+++ Dataset records +++
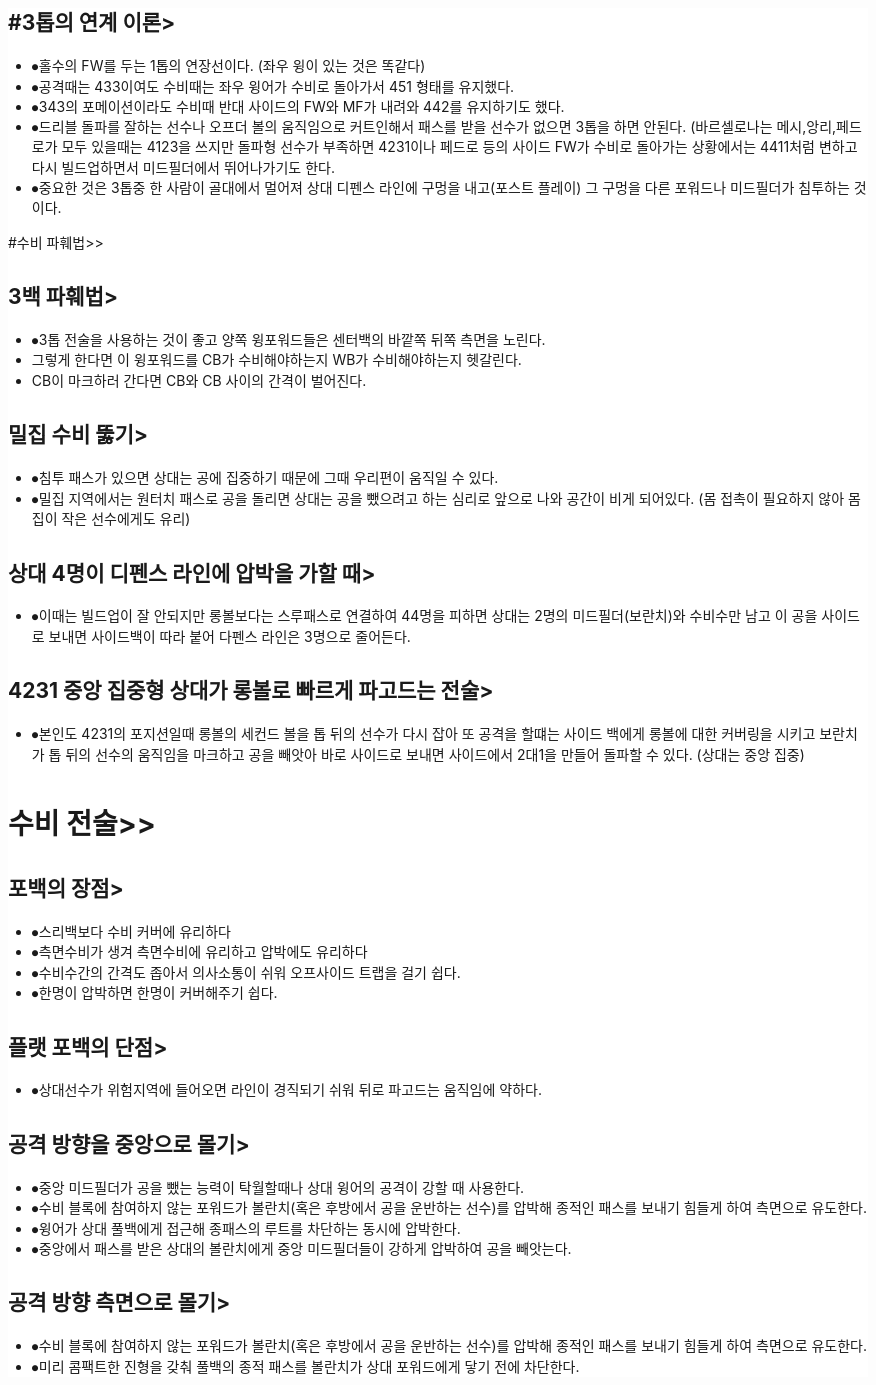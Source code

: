 ## #3톱의 연계 이론>
* ⦁홀수의 FW를 두는 1톱의 연장선이다. (좌우 윙이 있는 것은 똑같다)
* ⦁공격때는 433이여도 수비때는 좌우 윙어가 수비로 돌아가서 451 형태를 유지했다.
* ⦁343의 포메이션이라도 수비때 반대 사이드의 FW와 MF가 내려와 442를 유지하기도 했다.
* ⦁드리블 돌파를 잘하는 선수나 오프더 볼의 움직임으로 커트인해서 패스를 받을 선수가 없으면 3톱을 하면 안된다. (바르셀로나는 메시,앙리,페드로가 모두 있을때는 4123을 쓰지만 돌파형 선수가 부족하면 4231이나 페드로 등의 사이드 FW가 수비로 돌아가는 상황에서는 4411처럼 변하고 다시 빌드업하면서 미드필더에서 뛰어나가기도 한다.
* ⦁중요한 것은 3톱중 한 사람이 골대에서 멀어져 상대 디펜스 라인에 구멍을 내고(포스트 플레이)     그 구멍을 다른 포워드나 미드필더가 침투하는 것이다. 

#수비 파훼법>>
## 3백 파훼법>
* ⦁3톱 전술을 사용하는 것이 좋고 양쪽 윙포워드들은 센터백의 바깥쪽 뒤쪽 측면을 노린다.
* 그렇게 한다면 이 윙포워드를 CB가 수비해야하는지 WB가 수비해야하는지 헷갈린다.
* CB이 마크하러 간다면 CB와 CB 사이의 간격이 벌어진다.

## 밀집 수비 뚫기>
* ⦁침투 패스가 있으면 상대는 공에 집중하기 때문에 그때 우리편이 움직일 수 있다.
* ⦁밀집 지역에서는 원터치 패스로 공을 돌리면 상대는 공을 뺐으려고 하는 심리로 앞으로 나와 공간이 비게 되어있다. (몸 접촉이 필요하지 않아 몸집이 작은 선수에게도 유리)

## 상대 4명이 디펜스 라인에 압박을 가할 때>
* ⦁이때는 빌드업이 잘 안되지만 롱볼보다는 스루패스로 연결하여 44명을 피하면 상대는 2명의 미드필더(보란치)와 수비수만 남고 이 공을 사이드로 보내면 사이드백이 따라 붙어 다펜스 라인은 3명으로 줄어든다.

## 4231 중앙 집중형 상대가 롱볼로 빠르게 파고드는 전술>
* ⦁본인도 4231의 포지션일때 롱볼의 세컨드 볼을 톱 뒤의 선수가 다시 잡아 또 공격을 할떄는 사이드 백에게 롱볼에 대한 커버링을 시키고 보란치가 톱 뒤의 선수의 움직임을 마크하고 공을 빼앗아 바로 사이드로 보내면 사이드에서 2대1을 만들어 돌파할 수 있다. (상대는 중앙 집중)

# 수비 전술>> 
## 포백의 장점>
* ⦁스리백보다 수비 커버에 유리하다
* ⦁측면수비가 생겨 측면수비에 유리하고 압박에도 유리하다
* ⦁수비수간의 간격도 좁아서 의사소통이 쉬워 오프사이드 트랩을 걸기 쉽다.
* ⦁한명이 압박하면 한명이 커버해주기 쉽다.

## 플랫 포백의 단점>
* ⦁상대선수가 위험지역에 들어오면 라인이 경직되기 쉬워 뒤로 파고드는 움직임에 약하다.

## 공격 방향을 중앙으로 몰기>
* ⦁중앙 미드필더가 공을 뺐는 능력이 탁월할때나 상대 윙어의 공격이 강할 때 사용한다.
* ⦁수비 블록에 참여하지 않는 포워드가 볼란치(혹은 후방에서 공을 운반하는 선수)를 압박해 종적인 패스를 보내기 힘들게 하여 측면으로 유도한다.
* ⦁윙어가 상대 풀백에게 접근해 종패스의 루트를 차단하는 동시에 압박한다.
* ⦁중앙에서 패스를 받은 상대의 볼란치에게 중앙 미드필더들이 강하게 압박하여 공을 빼앗는다.

## 공격 방향 측면으로 몰기>
* ⦁수비 블록에 참여하지 않는 포워드가 볼란치(혹은 후방에서 공을 운반하는 선수)를 압박해 종적인 패스를 보내기 힘들게 하여 측면으로 유도한다.
* ⦁미리 콤팩트한 진형을 갖춰 풀백의 종적 패스를 볼란치가 상대 포워드에게 닿기 전에 차단한다.

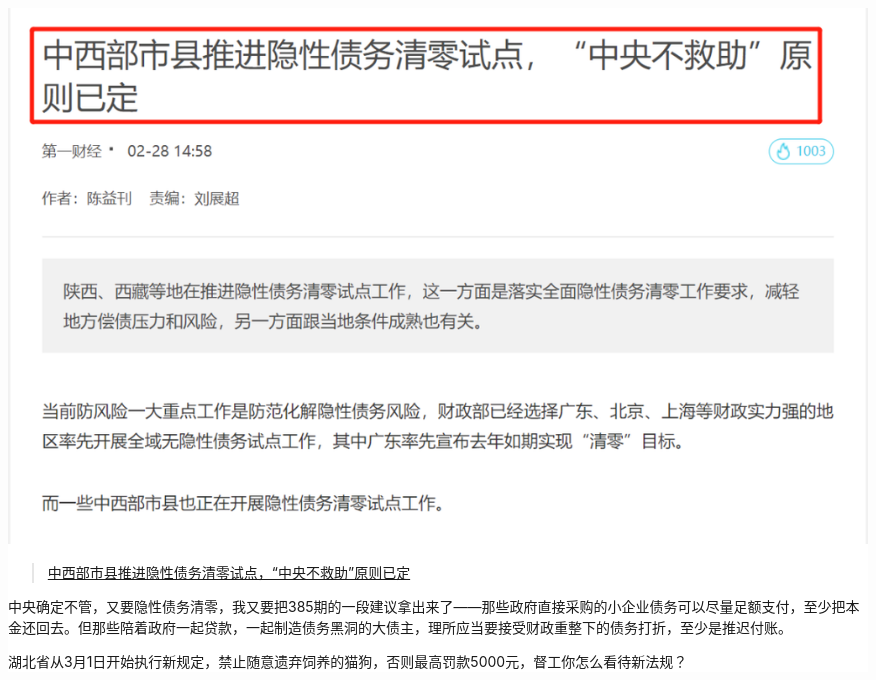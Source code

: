 ![](/images/btnews/0401_0500/0401/d3b75bd4-f697-427c-8f3c-64b92ea340a8.png)




> [中西部市县推进隐性债务清零试点，“中央不救助”原则已定](https://www.yicai.com/news/101330658.html)






中央确定不管，又要隐性债务清零，我又要把385期的一段建议拿出来了——那些政府直接采购的小企业债务可以尽量足额支付，至少把本金还回去。但那些陪着政府一起贷款，一起制造债务黑洞的大债主，理所应当要接受财政重整下的债务打折，至少是推迟付账。





湖北省从3月1日开始执行新规定，禁止随意遗弃饲养的猫狗，否则最高罚款5000元，督工你怎么看待新法规？


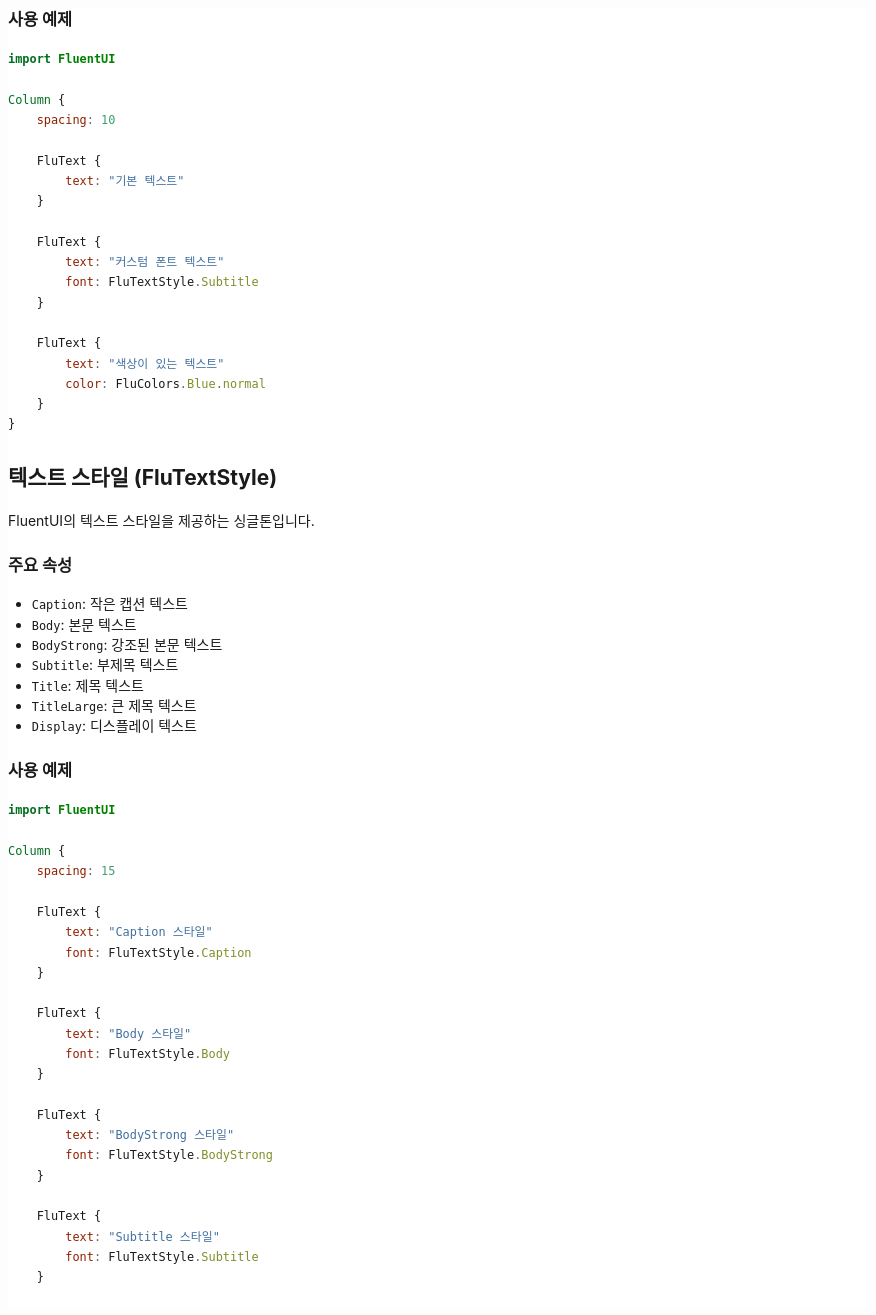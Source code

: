 ### 사용 예제
```qml
import FluentUI

Column {
    spacing: 10
    
    FluText {
        text: "기본 텍스트"
    }
    
    FluText {
        text: "커스텀 폰트 텍스트"
        font: FluTextStyle.Subtitle
    }
    
    FluText {
        text: "색상이 있는 텍스트"
        color: FluColors.Blue.normal
    }
}
```

## 텍스트 스타일 (FluTextStyle)

FluentUI의 텍스트 스타일을 제공하는 싱글톤입니다.

### 주요 속성
- `Caption`: 작은 캡션 텍스트
- `Body`: 본문 텍스트
- `BodyStrong`: 강조된 본문 텍스트
- `Subtitle`: 부제목 텍스트
- `Title`: 제목 텍스트
- `TitleLarge`: 큰 제목 텍스트
- `Display`: 디스플레이 텍스트

### 사용 예제
```qml
import FluentUI

Column {
    spacing: 15
    
    FluText {
        text: "Caption 스타일"
        font: FluTextStyle.Caption
    }
    
    FluText {
        text: "Body 스타일"
        font: FluTextStyle.Body
    }
    
    FluText {
        text: "BodyStrong 스타일"
        font: FluTextStyle.BodyStrong
    }
    
    FluText {
        text: "Subtitle 스타일"
        font: FluTextStyle.Subtitle
    }
    
```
+++
**Task requirements:** If pictures appear among the records, do not carry them over; retype the rest exactly.

**The answer:**
Source code

: ## #3톱의 연계 이론>
* ⦁홀수의 FW를 두는 1톱의 연장선이다. (좌우 윙이 있는 것은 똑같다)
* ⦁공격때는 433이여도 수비때는 좌우 윙어가 수비로 돌아가서 451 형태를 유지했다.
* ⦁343의 포메이션이라도 수비때 반대 사이드의 FW와 MF가 내려와 442를 유지하기도 했다.
* ⦁드리블 돌파를 잘하는 선수나 오프더 볼의 움직임으로 커트인해서 패스를 받을 선수가 없으면 3톱을 하면 안된다. (바르셀로나는 메시,앙리,페드로가 모두 있을때는 4123을 쓰지만 돌파형 선수가 부족하면 4231이나 페드로 등의 사이드 FW가 수비로 돌아가는 상황에서는 4411처럼 변하고 다시 빌드업하면서 미드필더에서 뛰어나가기도 한다.
* ⦁중요한 것은 3톱중 한 사람이 골대에서 멀어져 상대 디펜스 라인에 구멍을 내고(포스트 플레이)     그 구멍을 다른 포워드나 미드필더가 침투하는 것이다. 

#수비 파훼법>>
## 3백 파훼법>
* ⦁3톱 전술을 사용하는 것이 좋고 양쪽 윙포워드들은 센터백의 바깥쪽 뒤쪽 측면을 노린다.
* 그렇게 한다면 이 윙포워드를 CB가 수비해야하는지 WB가 수비해야하는지 헷갈린다.
* CB이 마크하러 간다면 CB와 CB 사이의 간격이 벌어진다.

## 밀집 수비 뚫기>
* ⦁침투 패스가 있으면 상대는 공에 집중하기 때문에 그때 우리편이 움직일 수 있다.
* ⦁밀집 지역에서는 원터치 패스로 공을 돌리면 상대는 공을 뺐으려고 하는 심리로 앞으로 나와 공간이 비게 되어있다. (몸 접촉이 필요하지 않아 몸집이 작은 선수에게도 유리)

## 상대 4명이 디펜스 라인에 압박을 가할 때>
* ⦁이때는 빌드업이 잘 안되지만 롱볼보다는 스루패스로 연결하여 44명을 피하면 상대는 2명의 미드필더(보란치)와 수비수만 남고 이 공을 사이드로 보내면 사이드백이 따라 붙어 다펜스 라인은 3명으로 줄어든다.

## 4231 중앙 집중형 상대가 롱볼로 빠르게 파고드는 전술>
* ⦁본인도 4231의 포지션일때 롱볼의 세컨드 볼을 톱 뒤의 선수가 다시 잡아 또 공격을 할떄는 사이드 백에게 롱볼에 대한 커버링을 시키고 보란치가 톱 뒤의 선수의 움직임을 마크하고 공을 빼앗아 바로 사이드로 보내면 사이드에서 2대1을 만들어 돌파할 수 있다. (상대는 중앙 집중)

# 수비 전술>> 
## 포백의 장점>
* ⦁스리백보다 수비 커버에 유리하다
* ⦁측면수비가 생겨 측면수비에 유리하고 압박에도 유리하다
* ⦁수비수간의 간격도 좁아서 의사소통이 쉬워 오프사이드 트랩을 걸기 쉽다.
* ⦁한명이 압박하면 한명이 커버해주기 쉽다.

## 플랫 포백의 단점>
* ⦁상대선수가 위험지역에 들어오면 라인이 경직되기 쉬워 뒤로 파고드는 움직임에 약하다.

## 공격 방향을 중앙으로 몰기>
* ⦁중앙 미드필더가 공을 뺐는 능력이 탁월할때나 상대 윙어의 공격이 강할 때 사용한다.
* ⦁수비 블록에 참여하지 않는 포워드가 볼란치(혹은 후방에서 공을 운반하는 선수)를 압박해 종적인 패스를 보내기 힘들게 하여 측면으로 유도한다.
* ⦁윙어가 상대 풀백에게 접근해 종패스의 루트를 차단하는 동시에 압박한다.
* ⦁중앙에서 패스를 받은 상대의 볼란치에게 중앙 미드필더들이 강하게 압박하여 공을 빼앗는다.

## 공격 방향 측면으로 몰기>
* ⦁수비 블록에 참여하지 않는 포워드가 볼란치(혹은 후방에서 공을 운반하는 선수)를 압박해 종적인 패스를 보내기 힘들게 하여 측면으로 유도한다.
* ⦁미리 콤팩트한 진형을 갖춰 풀백의 종적 패스를 볼란치가 상대 포워드에게 닿기 전에 차단한다.

Source code

: ![](/images/btnews/0401_0500/0401/d3b75bd4-f697-427c-8f3c-64b92ea340a8.png)




> [中西部市县推进隐性债务清零试点，“中央不救助”原则已定](https://www.yicai.com/news/101330658.html)






中央确定不管，又要隐性债务清零，我又要把385期的一段建议拿出来了——那些政府直接采购的小企业债务可以尽量足额支付，至少把本金还回去。但那些陪着政府一起贷款，一起制造债务黑洞的大债主，理所应当要接受财政重整下的债务打折，至少是推迟付账。





湖北省从3月1日开始执行新规定，禁止随意遗弃饲养的猫狗，否则最高罚款5000元，督工你怎么看待新法规？


Source code

: ### 사용 예제
```qml
import FluentUI

Column {
    spacing: 10
    
    FluText {
        text: "기본 텍스트"
    }
    
    FluText {
        text: "커스텀 폰트 텍스트"
        font: FluTextStyle.Subtitle
    }
    
    FluText {
        text: "색상이 있는 텍스트"
        color: FluColors.Blue.normal
    }
}
```

## 텍스트 스타일 (FluTextStyle)

FluentUI의 텍스트 스타일을 제공하는 싱글톤입니다.

### 주요 속성
- `Caption`: 작은 캡션 텍스트
- `Body`: 본문 텍스트
- `BodyStrong`: 강조된 본문 텍스트
- `Subtitle`: 부제목 텍스트
- `Title`: 제목 텍스트
- `TitleLarge`: 큰 제목 텍스트
- `Display`: 디스플레이 텍스트

### 사용 예제
```qml
import FluentUI

Column {
    spacing: 15
    
    FluText {
        text: "Caption 스타일"
        font: FluTextStyle.Caption
    }
    
    FluText {
        text: "Body 스타일"
        font: FluTextStyle.Body
    }
    
    FluText {
        text: "BodyStrong 스타일"
        font: FluTextStyle.BodyStrong
    }
    
    FluText {
        text: "Subtitle 스타일"
        font: FluTextStyle.Subtitle
    }
    
```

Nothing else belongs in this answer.